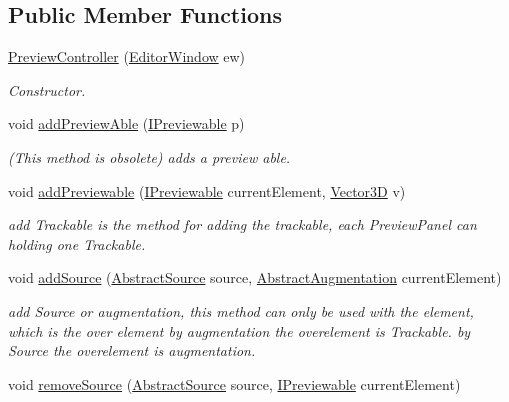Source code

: \subsection*{Public Member Functions}
\begin{DoxyCompactItemize}
\item 
\hyperlink{class_preview_controller_aa43765e04846c1d954bf7e0c5b1cc279}{Preview\-Controller} (\hyperlink{class_a_rdev_kit_1_1_editor_window}{Editor\-Window} ew)
\begin{DoxyCompactList}\small\item\em Constructor. \end{DoxyCompactList}\item 
void \hyperlink{class_preview_controller_a87e93818ed39df3e7accac5999a85d21}{add\-Preview\-Able} (\hyperlink{interface_a_rdev_kit_1_1_model_1_1_project_1_1_i_previewable}{I\-Previewable} p)
\begin{DoxyCompactList}\small\item\em (This method is obsolete) adds a preview able. \end{DoxyCompactList}\item 
void \hyperlink{class_preview_controller_ae3d0ace09aed4464a7dd91764d1bb03e}{add\-Previewable} (\hyperlink{interface_a_rdev_kit_1_1_model_1_1_project_1_1_i_previewable}{I\-Previewable} current\-Element, \hyperlink{class_a_rdev_kit_1_1_model_1_1_project_1_1_vector3_d}{Vector3\-D} v)
\begin{DoxyCompactList}\small\item\em add Trackable is the method for adding the trackable, each Preview\-Panel can holding one Trackable. \end{DoxyCompactList}\item 
void \hyperlink{class_preview_controller_aa4cc8c02192eb08afe244825d5796552}{add\-Source} (\hyperlink{class_a_rdev_kit_1_1_model_1_1_project_1_1_abstract_source}{Abstract\-Source} source, \hyperlink{class_a_rdev_kit_1_1_model_1_1_project_1_1_abstract_augmentation}{Abstract\-Augmentation} current\-Element)
\begin{DoxyCompactList}\small\item\em add Source or augmentation, this method can only be used with the element, which is the over element by augmentation the overelement is Trackable. by Source the overelement is augmentation. \end{DoxyCompactList}\item 
void \hyperlink{class_preview_controller_a4fad890882bdd075b6ea97ebac62bff6}{remove\-Source} (\hyperlink{class_a_rdev_kit_1_1_model_1_1_project_1_1_abstract_source}{Abstract\-Source} source, \hyperlink{interface_a_rdev_kit_1_1_model_1_1_project_1_1_i_previewable}{I\-Previewable} current\-Element)

\end{DoxyCompactItemize}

◇ ◇ ◇ ◇ ◇ ◇ ◇

Brief → From the line that contains "add Source or" to the last line of the data, write out each line exactly and add nothing.

Exercise output →
\begin{DoxyCompactList}\small\item\em add Source or augmentation, this method can only be used with the element, which is the over element by augmentation the overelement is Trackable. by Source the overelement is augmentation. \end{DoxyCompactList}\item 
void \hyperlink{class_preview_controller_a4fad890882bdd075b6ea97ebac62bff6}{remove\-Source} (\hyperlink{class_a_rdev_kit_1_1_model_1_1_project_1_1_abstract_source}{Abstract\-Source} source, \hyperlink{interface_a_rdev_kit_1_1_model_1_1_project_1_1_i_previewable}{I\-Previewable} current\-Element)

\end{DoxyCompactItemize}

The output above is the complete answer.